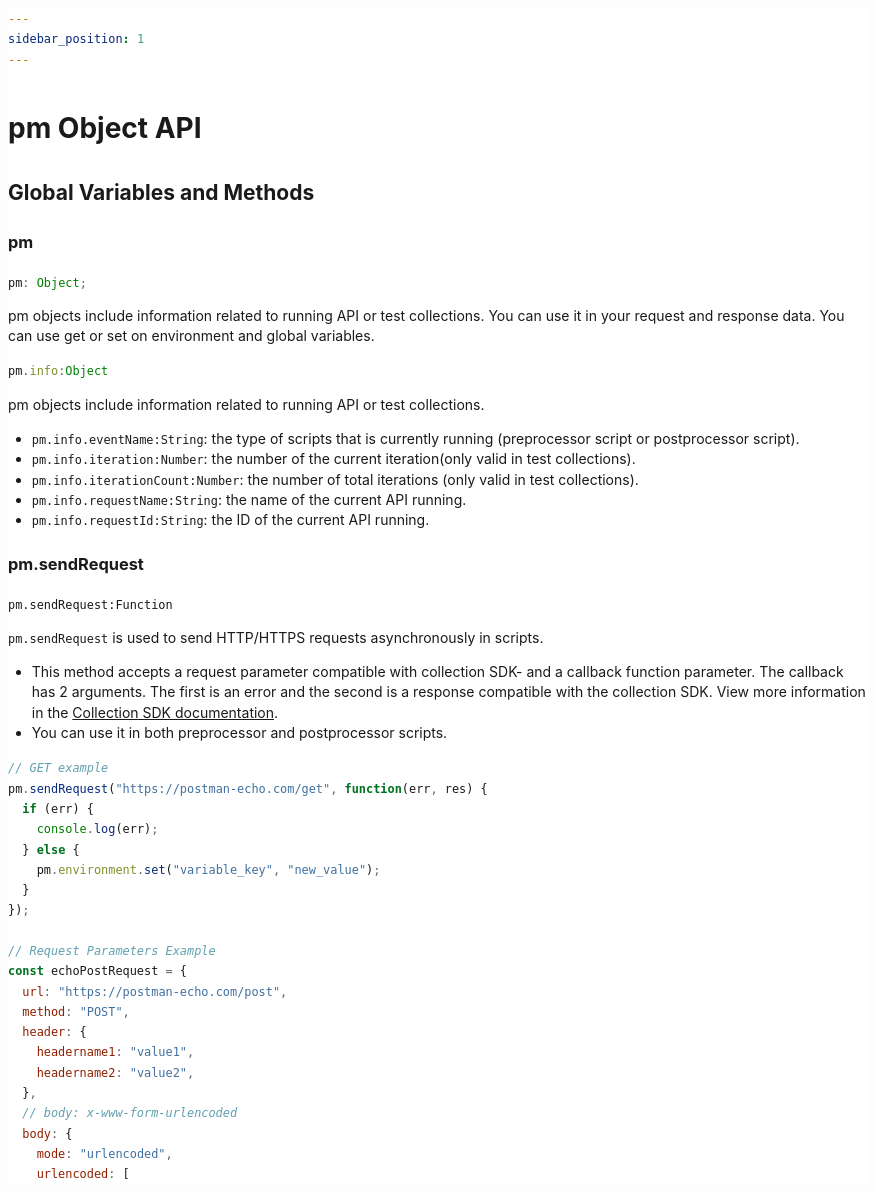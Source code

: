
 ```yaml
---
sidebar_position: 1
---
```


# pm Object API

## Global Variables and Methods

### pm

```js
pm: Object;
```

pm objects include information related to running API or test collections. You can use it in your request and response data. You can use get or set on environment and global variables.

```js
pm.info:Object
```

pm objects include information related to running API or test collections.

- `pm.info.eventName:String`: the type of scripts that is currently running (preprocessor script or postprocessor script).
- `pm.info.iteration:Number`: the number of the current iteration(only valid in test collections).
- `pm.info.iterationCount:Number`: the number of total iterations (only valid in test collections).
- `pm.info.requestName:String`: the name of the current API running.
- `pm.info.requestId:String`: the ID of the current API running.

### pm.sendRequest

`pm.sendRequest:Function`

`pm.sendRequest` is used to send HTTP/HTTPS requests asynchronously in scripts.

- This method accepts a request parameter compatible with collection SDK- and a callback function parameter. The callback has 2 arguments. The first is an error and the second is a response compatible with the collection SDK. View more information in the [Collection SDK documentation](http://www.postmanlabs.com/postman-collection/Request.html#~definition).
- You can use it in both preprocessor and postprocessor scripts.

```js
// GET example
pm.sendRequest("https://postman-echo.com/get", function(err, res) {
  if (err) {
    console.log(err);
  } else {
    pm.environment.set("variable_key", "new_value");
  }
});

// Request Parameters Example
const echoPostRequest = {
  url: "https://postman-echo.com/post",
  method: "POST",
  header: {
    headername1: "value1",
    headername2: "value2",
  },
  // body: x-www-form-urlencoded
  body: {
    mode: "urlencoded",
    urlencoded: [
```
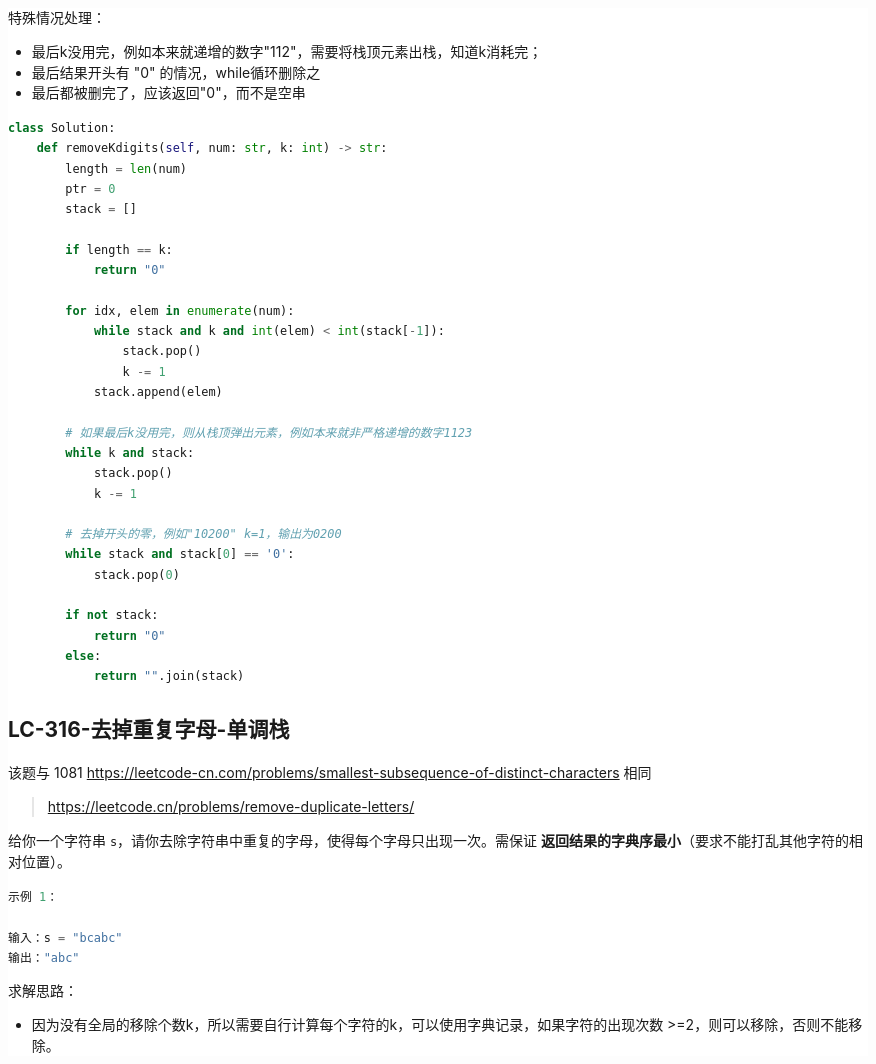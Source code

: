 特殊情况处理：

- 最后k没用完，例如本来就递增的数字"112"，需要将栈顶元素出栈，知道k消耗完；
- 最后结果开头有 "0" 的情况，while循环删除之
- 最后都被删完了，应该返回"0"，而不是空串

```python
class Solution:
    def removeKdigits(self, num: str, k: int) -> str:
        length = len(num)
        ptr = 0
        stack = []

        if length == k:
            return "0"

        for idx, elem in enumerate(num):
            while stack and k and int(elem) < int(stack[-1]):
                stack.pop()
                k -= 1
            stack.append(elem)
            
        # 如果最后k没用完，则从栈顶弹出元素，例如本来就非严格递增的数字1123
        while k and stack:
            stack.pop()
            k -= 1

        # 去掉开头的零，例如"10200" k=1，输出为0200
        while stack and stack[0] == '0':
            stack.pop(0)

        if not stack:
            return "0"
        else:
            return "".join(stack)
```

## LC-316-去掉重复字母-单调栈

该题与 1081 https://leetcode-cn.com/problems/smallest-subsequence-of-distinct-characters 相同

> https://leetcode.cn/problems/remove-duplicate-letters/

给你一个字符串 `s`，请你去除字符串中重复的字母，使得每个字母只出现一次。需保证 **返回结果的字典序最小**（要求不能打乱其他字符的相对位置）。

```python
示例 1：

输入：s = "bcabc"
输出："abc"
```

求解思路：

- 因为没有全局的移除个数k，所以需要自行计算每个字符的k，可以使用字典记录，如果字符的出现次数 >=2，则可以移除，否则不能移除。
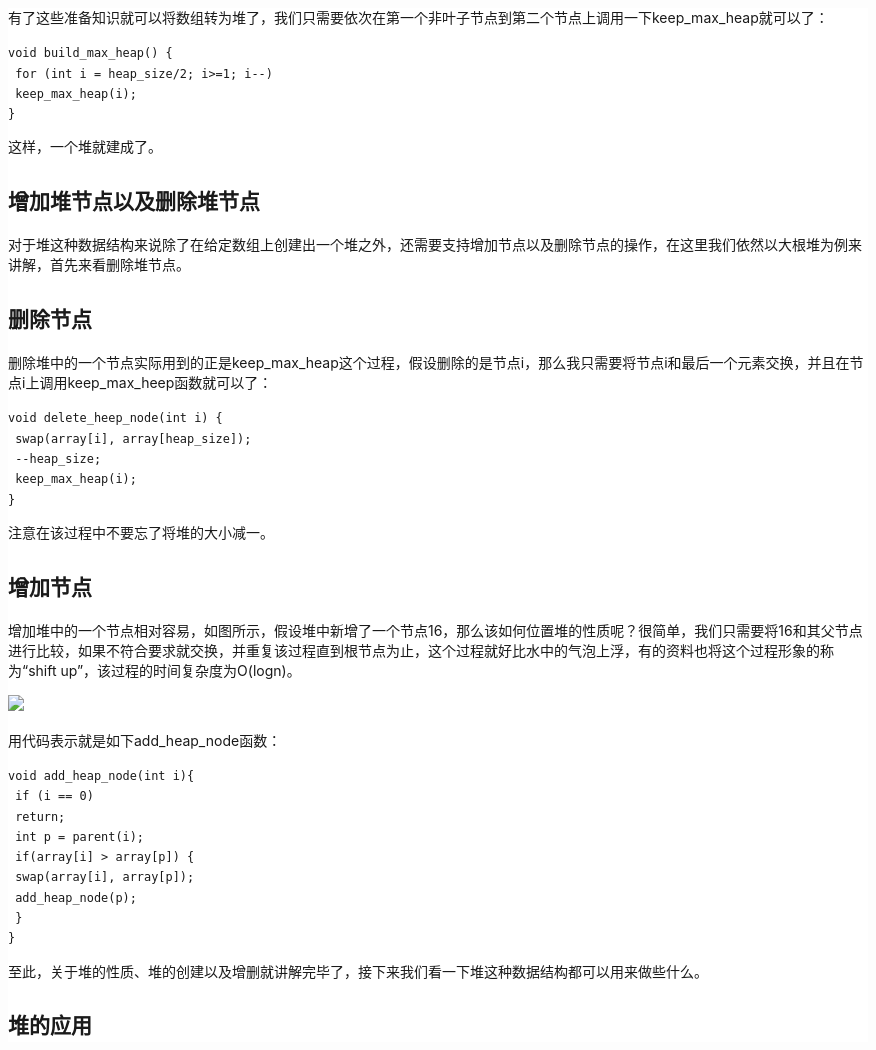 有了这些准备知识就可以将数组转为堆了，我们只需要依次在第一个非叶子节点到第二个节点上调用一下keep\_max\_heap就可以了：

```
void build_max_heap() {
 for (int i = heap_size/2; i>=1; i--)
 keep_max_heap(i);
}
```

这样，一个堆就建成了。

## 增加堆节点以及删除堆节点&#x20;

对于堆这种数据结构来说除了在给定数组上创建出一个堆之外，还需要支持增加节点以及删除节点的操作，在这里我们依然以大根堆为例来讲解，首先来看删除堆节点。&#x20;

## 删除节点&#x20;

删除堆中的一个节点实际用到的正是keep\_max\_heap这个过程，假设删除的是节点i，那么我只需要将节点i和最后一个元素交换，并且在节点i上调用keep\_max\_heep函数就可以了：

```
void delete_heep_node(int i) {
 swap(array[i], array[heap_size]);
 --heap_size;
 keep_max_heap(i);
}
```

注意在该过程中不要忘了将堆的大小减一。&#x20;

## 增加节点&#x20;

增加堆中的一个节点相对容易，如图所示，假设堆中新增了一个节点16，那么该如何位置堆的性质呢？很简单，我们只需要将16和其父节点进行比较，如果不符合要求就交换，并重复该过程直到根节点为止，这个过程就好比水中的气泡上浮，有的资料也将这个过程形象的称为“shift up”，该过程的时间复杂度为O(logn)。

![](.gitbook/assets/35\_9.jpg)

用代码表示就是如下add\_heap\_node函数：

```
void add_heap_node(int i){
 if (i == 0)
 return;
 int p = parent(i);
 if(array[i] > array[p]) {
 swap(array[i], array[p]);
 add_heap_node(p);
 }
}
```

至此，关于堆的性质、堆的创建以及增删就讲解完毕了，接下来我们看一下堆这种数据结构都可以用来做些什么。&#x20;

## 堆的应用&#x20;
==
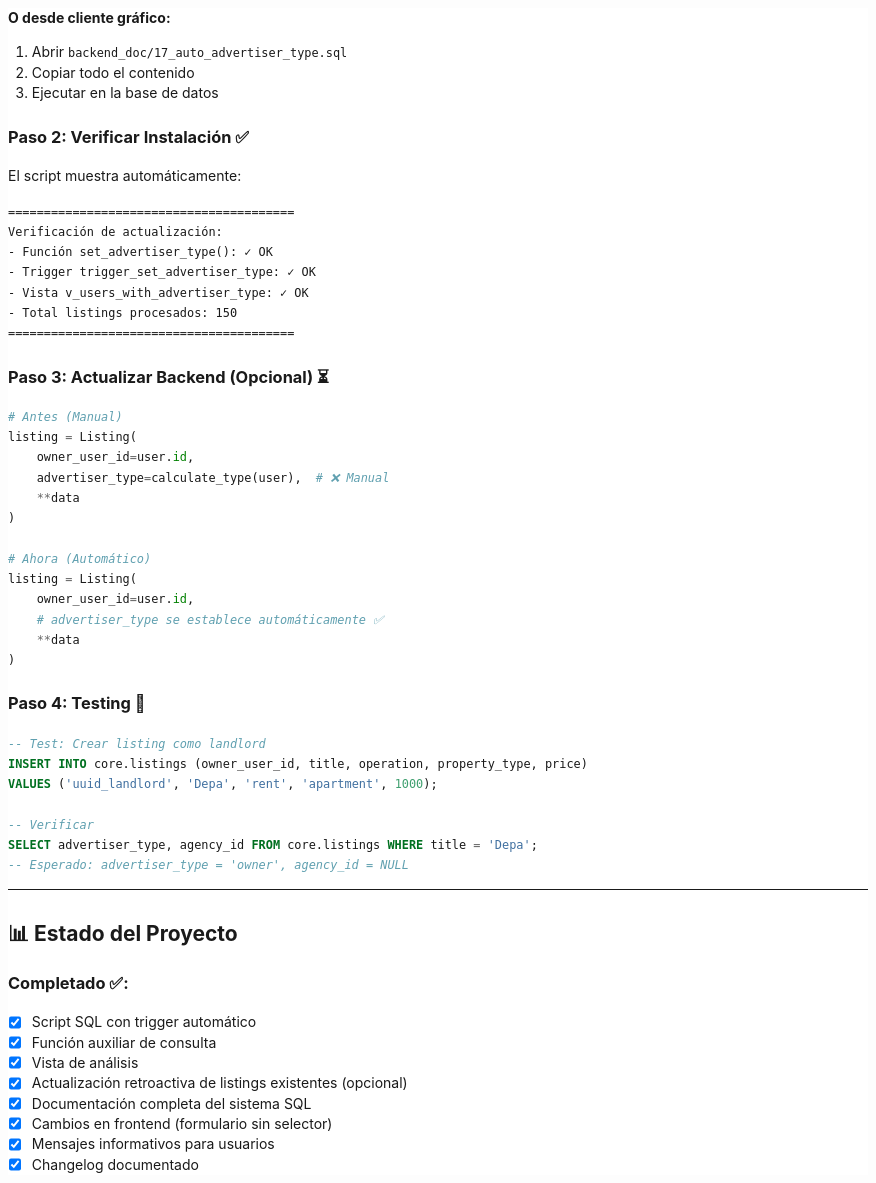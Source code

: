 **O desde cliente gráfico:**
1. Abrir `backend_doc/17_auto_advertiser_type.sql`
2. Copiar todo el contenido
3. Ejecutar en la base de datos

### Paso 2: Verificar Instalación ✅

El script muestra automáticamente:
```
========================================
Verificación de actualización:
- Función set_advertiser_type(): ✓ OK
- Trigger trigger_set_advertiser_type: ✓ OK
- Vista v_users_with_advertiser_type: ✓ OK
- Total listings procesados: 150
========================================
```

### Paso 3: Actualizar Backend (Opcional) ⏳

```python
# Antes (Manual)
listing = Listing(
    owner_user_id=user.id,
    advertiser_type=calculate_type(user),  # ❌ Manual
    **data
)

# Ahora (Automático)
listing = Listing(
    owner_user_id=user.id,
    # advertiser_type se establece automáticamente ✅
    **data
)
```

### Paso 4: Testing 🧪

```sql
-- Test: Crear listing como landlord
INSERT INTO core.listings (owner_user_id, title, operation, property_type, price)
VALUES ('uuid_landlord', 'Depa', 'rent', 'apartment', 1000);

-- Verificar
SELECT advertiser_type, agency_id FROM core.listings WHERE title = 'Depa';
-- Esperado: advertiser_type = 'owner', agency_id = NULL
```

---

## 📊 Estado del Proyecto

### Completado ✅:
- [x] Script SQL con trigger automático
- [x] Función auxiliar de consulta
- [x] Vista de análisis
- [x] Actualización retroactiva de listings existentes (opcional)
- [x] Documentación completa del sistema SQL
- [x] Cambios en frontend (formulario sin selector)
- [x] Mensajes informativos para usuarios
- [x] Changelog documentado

### Your goal
Return only the number of lines in the data above that include the word "Función".

### Result
2